Yüksek enflasyon ve döviz kurlarındaki belli oranda istenen düzeyde olmaması, yerli turistlerin harcama alışkanlıklarını etkiledi. Hepimiz bunu gördük ve biliyorduk. Ekonomist olmadığım için hislerimi ifade ettiğimi söylemek daha doğru olacaktır. Meslek hayatımıza ve turizm okullarında bir dal olarak yerine alınması gereken “turizm sosyolojisi” üzerinden ele alınırsa, ülkemiz dünyanın en ucuz turistik bir ülke olmaması gerektiğini düşünüyorum. Bizler, dünyada en iyi ve kaliteli hizmet veren otellerin olduğunu hep mi unutuyoruz ya da gurur duymuyoruz? Ayrıca, müşteri memnuniyeti açısından hep yüksekte tutmaya çalışırken, “Neden ben ucuzum?” sorusu irdelenmesi gerekmiyor mu? Verdiğimiz bunca üstün emek ve çaba karşısında ucuz fiyata vermemiz mi gerekiyor? Geçen sene Türkiye’de tatil yapan turistler, bu sene başka ülkelerde tatil yaptıklarında aradaki farkı göremeyecek kadar mı oldu?

‘Performans dengesindeki memnuniyetsizlik şikayete dönüşür’

POYD Yönetim Kurulu Başkan Yardımcısı Ercan ÇEK, maliyet ve döviz artış makası olumsuz geliştikçe rekabetçi fiyatlardan uzaklaşmak durumunda kaldıklarını belirterek düşüncelerini şöyle aktarıyor:

Türkiye , geçmişte “fiyat- performans” açısından dünyada en popüler ülkeler arasında ön sıralardaydı. Son yıllarda maliyet ve döviz artış makası olumsuz geliştikçe rekabetçi fiyatlardan uzaklaşmak durumunda kaldık. Bu durum tercih edilme oranımızı elbette ki olumsuz etkilemektedir. Yüksek maliyetlere paralel, ürün fiyatlarımızın da artması uluslararası pazarda tercih edilmememize neden olabilmektedir. Turistlerin harcama alışkanlıklarını olumsuz etkilemektedir. Tatil için ayrılması planlanan bütçenin üzerine çıkılması demek tatile gelen bir misafiri farklı ekstra kalemlerinden uzaklaştırmaktadır. Dolayısıyla ciddi oranda konaklama harici ekstra harcamalarda azalmalar yaşanmaktadır. Ve tabii ki en önemli etkenlerden birisi de planlanan konaklama sürelerinin kısalmasıdır.
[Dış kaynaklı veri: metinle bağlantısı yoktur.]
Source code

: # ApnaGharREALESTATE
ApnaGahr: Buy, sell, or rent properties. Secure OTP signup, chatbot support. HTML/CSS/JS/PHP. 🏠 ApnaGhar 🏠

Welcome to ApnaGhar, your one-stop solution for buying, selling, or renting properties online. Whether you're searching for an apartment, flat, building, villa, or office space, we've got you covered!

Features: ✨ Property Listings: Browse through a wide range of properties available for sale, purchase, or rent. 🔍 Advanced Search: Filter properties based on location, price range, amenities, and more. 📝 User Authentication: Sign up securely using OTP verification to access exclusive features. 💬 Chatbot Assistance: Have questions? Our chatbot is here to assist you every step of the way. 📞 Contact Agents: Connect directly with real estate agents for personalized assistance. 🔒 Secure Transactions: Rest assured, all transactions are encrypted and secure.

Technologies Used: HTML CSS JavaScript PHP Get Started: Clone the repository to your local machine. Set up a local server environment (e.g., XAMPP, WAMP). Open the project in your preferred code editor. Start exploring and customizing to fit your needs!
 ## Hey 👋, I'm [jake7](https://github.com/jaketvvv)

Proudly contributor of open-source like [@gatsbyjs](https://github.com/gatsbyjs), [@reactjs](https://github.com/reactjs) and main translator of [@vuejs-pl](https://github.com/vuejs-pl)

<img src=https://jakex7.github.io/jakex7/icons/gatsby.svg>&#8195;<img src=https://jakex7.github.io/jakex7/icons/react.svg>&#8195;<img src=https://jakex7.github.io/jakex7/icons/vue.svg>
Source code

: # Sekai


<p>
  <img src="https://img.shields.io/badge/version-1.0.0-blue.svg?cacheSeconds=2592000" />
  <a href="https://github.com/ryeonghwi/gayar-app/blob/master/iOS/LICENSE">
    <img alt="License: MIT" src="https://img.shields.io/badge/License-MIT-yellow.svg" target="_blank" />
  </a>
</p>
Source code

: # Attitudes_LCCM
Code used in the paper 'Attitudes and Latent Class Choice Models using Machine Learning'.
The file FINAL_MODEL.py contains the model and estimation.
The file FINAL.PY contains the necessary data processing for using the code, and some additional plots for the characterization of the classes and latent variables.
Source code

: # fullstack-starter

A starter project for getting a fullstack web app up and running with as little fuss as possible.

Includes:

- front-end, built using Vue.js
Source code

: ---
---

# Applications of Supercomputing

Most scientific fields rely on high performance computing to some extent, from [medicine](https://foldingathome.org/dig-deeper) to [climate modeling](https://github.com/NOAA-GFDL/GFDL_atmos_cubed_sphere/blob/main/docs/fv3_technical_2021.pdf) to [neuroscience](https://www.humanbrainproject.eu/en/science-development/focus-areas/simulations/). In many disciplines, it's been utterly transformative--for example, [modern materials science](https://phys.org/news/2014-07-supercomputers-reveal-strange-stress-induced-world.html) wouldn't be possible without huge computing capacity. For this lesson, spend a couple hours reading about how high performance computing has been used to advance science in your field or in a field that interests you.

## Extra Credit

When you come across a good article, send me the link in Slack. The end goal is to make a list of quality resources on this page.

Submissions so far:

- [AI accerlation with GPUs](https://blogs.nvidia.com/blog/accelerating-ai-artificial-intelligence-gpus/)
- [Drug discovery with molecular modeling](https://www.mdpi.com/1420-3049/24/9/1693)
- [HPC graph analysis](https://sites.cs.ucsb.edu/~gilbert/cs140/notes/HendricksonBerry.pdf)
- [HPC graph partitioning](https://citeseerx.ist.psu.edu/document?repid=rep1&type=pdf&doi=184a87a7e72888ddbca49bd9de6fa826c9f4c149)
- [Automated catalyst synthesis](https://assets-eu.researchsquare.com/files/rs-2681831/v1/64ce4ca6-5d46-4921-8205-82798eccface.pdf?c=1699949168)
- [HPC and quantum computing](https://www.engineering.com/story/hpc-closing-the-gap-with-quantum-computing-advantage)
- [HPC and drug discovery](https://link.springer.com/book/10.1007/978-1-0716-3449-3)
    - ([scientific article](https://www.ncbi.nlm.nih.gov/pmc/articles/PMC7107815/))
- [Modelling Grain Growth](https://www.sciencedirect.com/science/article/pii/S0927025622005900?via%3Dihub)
Fiyat artışları lüks segment misafirlerin alım gücünde pek fark yaratmayabilir ama orta gelirli misafirlerin satın-alma kararlarında ciddi etki yaratmaktadır. Yüksek fiyatın misafir üzerindeki farklı ve belirgin bir olumsuz etkisi ise memnuniyetsizliktir. Çok para ödenen her üründen beklenti daha fazla olacaktır. Daha açık bir söylemle fiyat & performans dengesindeki memnuniyetsizlik şikayete dönüşür. Bu durumda bir sonraki tatil planlamasında tercih edilmeme riskini yaratır.”
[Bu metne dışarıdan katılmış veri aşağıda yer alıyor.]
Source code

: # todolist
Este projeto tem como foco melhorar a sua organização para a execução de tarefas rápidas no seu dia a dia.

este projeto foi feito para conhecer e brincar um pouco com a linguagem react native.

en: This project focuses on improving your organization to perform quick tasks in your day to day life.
‘Otel ve restoran fiyatlarını yüksek bulan turistler çareyi alternatif konaklama türlerinde ve de farklı ülkelere seyahatlerde arıyorlar’

Profesyonel Turist Rehberi Can Düzdaş, yabancı turistlerin fiyatları yüksek bulduğunu bu yüzden de alternatif konaklama türlerine yöneldiğini söyleyerek konuya ilişkin şunları aktardı:

Otel ve restoran fiyatlarını yüksek bulan turistler çareyi alternatif konaklama türlerinde ve de farklı ülkelere seyahatlerde arıyorlar. Örneğin bir yabancı misafir Türkiye’de konaklayacağı para ile farklı bir Avrupa ülkesine seyahat edip orada konaklamayı tercih edebiliyor, bu durumda tabii ki oradaki restoran fiyatlarının etkisi de vardır.

Çanakkale’nin İlk Kore Restoranı “Bunbi” Ceo’su Nazmi Okbaz yaz sezonunun beklentilerin altında geçtiğini belirterek konuya ilişkin şunları aktardı:

Yaz sezonu beklentinin altında geçti. Turist sayısı geçen seneye göre çok azdı. Yerli turist de para harcamaktan çekiniyordu. Geçen senenin yaz cirolarının altında kaldı üstelik enflasyon olmasına rağmen. Ürün maliyeti arttığı için de doğal olarak kar marjı düşüktü.

‘Mevcut ekonomik politikaların turizm üzerindeki etkileri oldukça karmaşıktır, çünkü otelleri koruyacak bir turizm yasası yok’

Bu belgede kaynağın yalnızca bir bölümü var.